Pull every line containing "consulta" from the data.

Given data Block Start

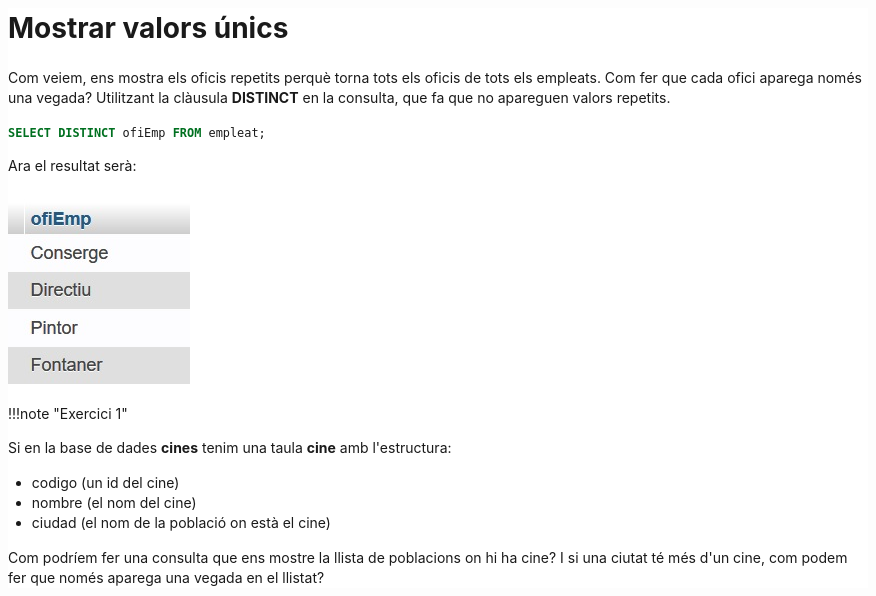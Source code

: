 # Mostrar valors únics

Com veiem, ens mostra els oficis repetits perquè torna tots els oficis de tots els empleats. Com fer que cada ofici aparega només una vegada? Utilitzant la clàusula **DISTINCT** en la consulta, que fa que no apareguen valors repetits.
```sql
SELECT DISTINCT ofiEmp FROM empleat;
```
Ara el resultat serà:

![w:250px](images/u07-04.jpg)

!!!note "Exercici 1"  

Si en la base de dades **cines** tenim una taula **cine** amb l'estructura:

- codigo (un id del cine)
- nombre (el nom del cine)
- ciudad (el nom de la població on està el cine)
  
Com podríem fer una consulta que ens mostre la llista de poblacions on hi ha cine? I si una ciutat té més d'un cine, com podem fer que només aparega una vegada en el llistat?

Given data Block End

*Worked solution*:
Com veiem, ens mostra els oficis repetits perquè torna tots els oficis de tots els empleats. Com fer que cada ofici aparega només una vegada? Utilitzant la clàusula **DISTINCT** en la consulta, que fa que no apareguen valors repetits.
Com podríem fer una consulta que ens mostre la llista de poblacions on hi ha cine? I si una ciutat té més d'un cine, com podem fer que només aparega una vegada en el llistat?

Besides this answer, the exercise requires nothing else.